The treatment of disability also has a unique flavour in the book. There are moments of depth; the handling of the lived experiences of the protagonist as a person with leg-muscle atrophy due to polio is thoughtful. However, the disability is not all-encompassing. For the protagonist, it is her companion; something that moves with her, lives with her, colours her experiences but doesn't taint her spirit. It doesn't define who she is. The houseboat in which she lives, unsteady and whimsical as it is, becomes, ironically, symbolic of her steadiness — in life and in limb.

Jha composes her modern-day tale — the protagonist is a sociology professor in Seattle who writes on masculinity, travels around the world, and is overall an independent and socially mobile American — to follow the epic schema, with flashbacks, curses, digressions to accommodate different storylines, random meetings with god-like beings, and such. But it feels like parts of the plot exist particularly to emphasise this without serving much purpose otherwise. Some supernatural elements are introduced to drive home the point about the interplay between the contemporary and the past. But it is actually the more humane, the everyday parts of the book that shine. Which is why the protagonist's best friend, Cat, emerges as a much more interesting character than, say, the ethereal, philosophically-inclined woman she meets on the bus.

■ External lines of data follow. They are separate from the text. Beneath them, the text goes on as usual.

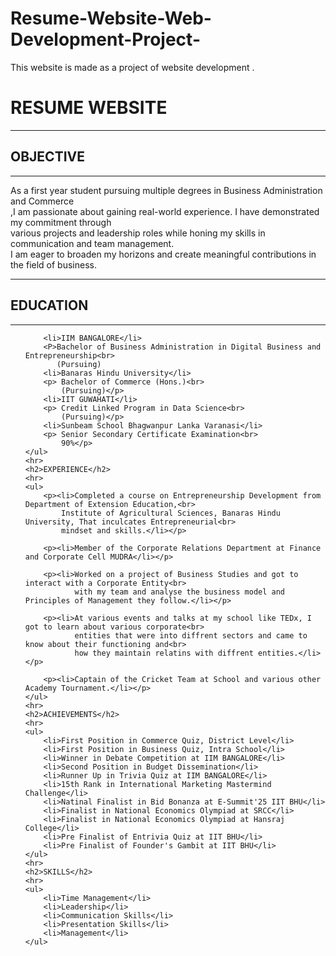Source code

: # Resume-Website-Web-Development-Project-
This website is made as a project of website development .
<!DOCTYPE html>
<html lang="en">
<head>
    <meta charset="UTF-8">
    <meta name="viewport" content="width=device-width, initial-scale=1.0">
    <title>Resume Website</title>
</head>
<body>
    <h1> RESUME WEBSITE</h1>
    <hr>
    <h2>OBJECTIVE</h2> <hr
    <p>As a first year student pursuing multiple degrees in Business Administration and Commerce<br>
       ,I am passionate about gaining real-world experience. I have demonstrated my commitment through<br>
        various projects and leadership roles while honing my skills in communication and team management.<br>
        I am eager to broaden my horizons and create meaningful contributions in the field of business.</p>
        <hr>
    <h2>EDUCATION</h2>
    <hr>
    <ul>

        <li>IIM BANGALORE</li>
        <P>Bachelor of Business Administration in Digital Business and Entrepreneurship<br>
           (Pursuing)
        <li>Banaras Hindu University</li>
        <p> Bachelor of Commerce (Hons.)<br>
            (Pursuing)</p>
        <li>IIT GUWAHATI</li>
        <p> Credit Linked Program in Data Science<br>
            (Pursuing)</p>
        <li>Sunbeam School Bhagwanpur Lanka Varanasi</li>
        <p> Senior Secondary Certificate Examination<br>
            90%</p>
    </ul>
    <hr>
    <h2>EXPERIENCE</h2> 
    <hr>
    <ul>
        <p><li>Completed a course on Entrepreneurship Development from Department of Extension Education,<br>
            Institute of Agricultural Sciences, Banaras Hindu University, That inculcates Entrepreneurial<br>
            mindset and skills.</li></p>
        
        <p><li>Member of the Corporate Relations Department at Finance and Corporate Cell MUDRA</li></p>

        <p><li>Worked on a project of Business Studies and got to interact with a Corporate Entity<br>
               with my team and analyse the business model and Principles of Management they follow.</li></p>

        <p><li>At various events and talks at my school like TEDx, I got to learn about various corporate<br>
               entities that were into diffrent sectors and came to know about their functioning and<br>
               how they maintain relatins with diffrent entities.</li></p>
        
        <p><li>Captain of the Cricket Team at School and various other Academy Tournament.</li></p>
    </ul>
    <hr>
    <h2>ACHIEVEMENTS</h2>
    <hr>
    <ul>
        <li>First Position in Commerce Quiz, District Level</li>
        <li>First Position in Business Quiz, Intra School</li>
        <li>Winner in Debate Competition at IIM BANGALORE</li>
        <li>Second Position in Budget Dissemination</li>
        <li>Runner Up in Trivia Quiz at IIM BANGALORE</li>
        <li>15th Rank in International Marketing Mastermind Challenge</li>
        <li>Natinal Finalist in Bid Bonanza at E-Summit'25 IIT BHU</li>
        <li>Finalist in National Economics Olympiad at SRCC</li>
        <li>Finalist in National Economics Olympiad at Hansraj College</li>
        <li>Pre Finalist of Entrivia Quiz at IIT BHU</li>
        <li>Pre Finalist of Founder's Gambit at IIT BHU</li>
    </ul>
    <hr>
    <h2>SKILLS</h2>
    <hr>
    <ul>
        <li>Time Management</li>
        <li>Leadership</li>
        <li>Communication Skills</li>
        <li>Presentation Skills</li>
        <li>Management</li>
    </ul>

</body>
</html>
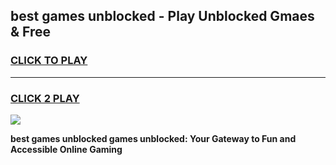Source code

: 
## best games unblocked - Play Unblocked Gmaes & Free
<h3>
<a href="https://news.freeplayer.one?title=best_games_unblocked&ref=23F">CLICK TO PLAY</a></h3>
<hr>

<h3>
<a href="https://news.freeplayer.one?title=best_games_unblocked&ref=23F">CLICK 2 PLAY</a>
  
</h3>

<a href="https://news.freeplayer.one?title=best_games_unblocked&ref=23F/"><img src="https://clearcache.store/games.png"></a>


**best games unblocked games unblocked: Your Gateway to Fun and Accessible Online Gaming**
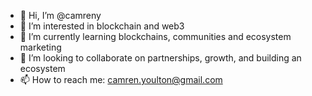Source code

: - 👋 Hi, I’m @camreny
- 👀 I’m interested in blockchain and web3
- 🌱 I’m currently learning blockchains, communities and ecosystem marketing
- 💞️ I’m looking to collaborate on partnerships, growth, and building an ecosystem
- 📫 How to reach me: camren.youlton@gmail.com

<!---
camreny/camreny is a ✨ special ✨ repository because its `README.md` (this file) appears on your GitHub profile.
You can click the Preview link to take a look at your changes.
--->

There is a strange current of exoticisation that runs throughout the book. The protagonist seems to perpetually be looking through gold-tinted glasses, turning everything soft, diffused, Ghibliesque. Sometimes, it works; her experience at a dance studio where she finds herself drawn to the rhythm yet is unable to match it due to her injuries makes for a deeply intimate rumination. At other times, it is a tad disconcerting. None of the people she meets seems real, three-dimensional. In that way, the most flesh-and-blood character that emerges from the narrative, apart from the protagonist herself, is Paul, who appears only at the very end of the book. His letter is perhaps the most touching part of Intemperance. Its subtlety truly tempers an otherwise wildly dramatic book. To be fair, the reader had been warned by the title.